>>>>>

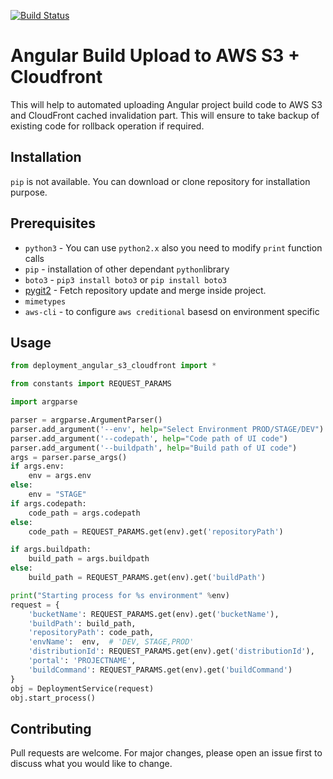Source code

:[![Build Status](https://travis-ci.com/aviboy2006/angular-upload-s3cf.svg?branch=master)](https://travis-ci.com/aviboy2006/angular-upload-s3cf)
# Angular Build Upload to AWS S3 + Cloudfront

This will help to automated uploading Angular project build code to AWS S3 and CloudFront cached invalidation part. This will ensure to take backup of existing code for rollback operation if required.

## Installation

`pip` is not available. You can download or clone repository for installation purpose. 


## Prerequisites

* `python3`  - You can use `python2.x` also you need to modify `print` function calls
* `pip` - installation of other dependant `python`library 
* `boto3` - `pip3 install boto3`  or `pip install boto3`
* [pygit2](https://pypi.org/project/pygit2/0.16.2/) - Fetch repository update and merge inside project.
* `mimetypes`
* `aws-cli` - to configure `aws creditional` basesd on environment specific 

## Usage

```python
from deployment_angular_s3_cloudfront import *

from constants import REQUEST_PARAMS

import argparse

parser = argparse.ArgumentParser()
parser.add_argument('--env', help="Select Environment PROD/STAGE/DEV")
parser.add_argument('--codepath', help="Code path of UI code")
parser.add_argument('--buildpath', help="Build path of UI code")
args = parser.parse_args()
if args.env:
    env = args.env
else:
    env = "STAGE"
if args.codepath:
    code_path = args.codepath
else:
    code_path = REQUEST_PARAMS.get(env).get('repositoryPath')

if args.buildpath:
    build_path = args.buildpath
else:
    build_path = REQUEST_PARAMS.get(env).get('buildPath')

print("Starting process for %s environment" %env)
request = {
    'bucketName': REQUEST_PARAMS.get(env).get('bucketName'), 
    'buildPath': build_path,
    'repositoryPath': code_path,
    'envName':  env,  # 'DEV, STAGE,PROD'
    'distributionId': REQUEST_PARAMS.get(env).get('distributionId'),
    'portal': 'PROJECTNAME',
    'buildCommand': REQUEST_PARAMS.get(env).get('buildCommand')
}
obj = DeploymentService(request)
obj.start_process()
```


## Contributing
Pull requests are welcome. For major changes, please open an issue first to discuss what you would like to change.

<<<<<

- PROBLEM TO SOLVE:
Please reproduce exactly and only the lines from the first line of the records through the line containing "- installation of", both included, omitting any pictures.

- EXERCISE SOLUTION:
Source code

:[![Build Status](https://travis-ci.com/aviboy2006/angular-upload-s3cf.svg?branch=master)](https://travis-ci.com/aviboy2006/angular-upload-s3cf)
# Angular Build Upload to AWS S3 + Cloudfront

This will help to automated uploading Angular project build code to AWS S3 and CloudFront cached invalidation part. This will ensure to take backup of existing code for rollback operation if required.

## Installation

`pip` is not available. You can download or clone repository for installation purpose. 


## Prerequisites

* `python3`  - You can use `python2.x` also you need to modify `print` function calls
* `pip` - installation of other dependant `python`library 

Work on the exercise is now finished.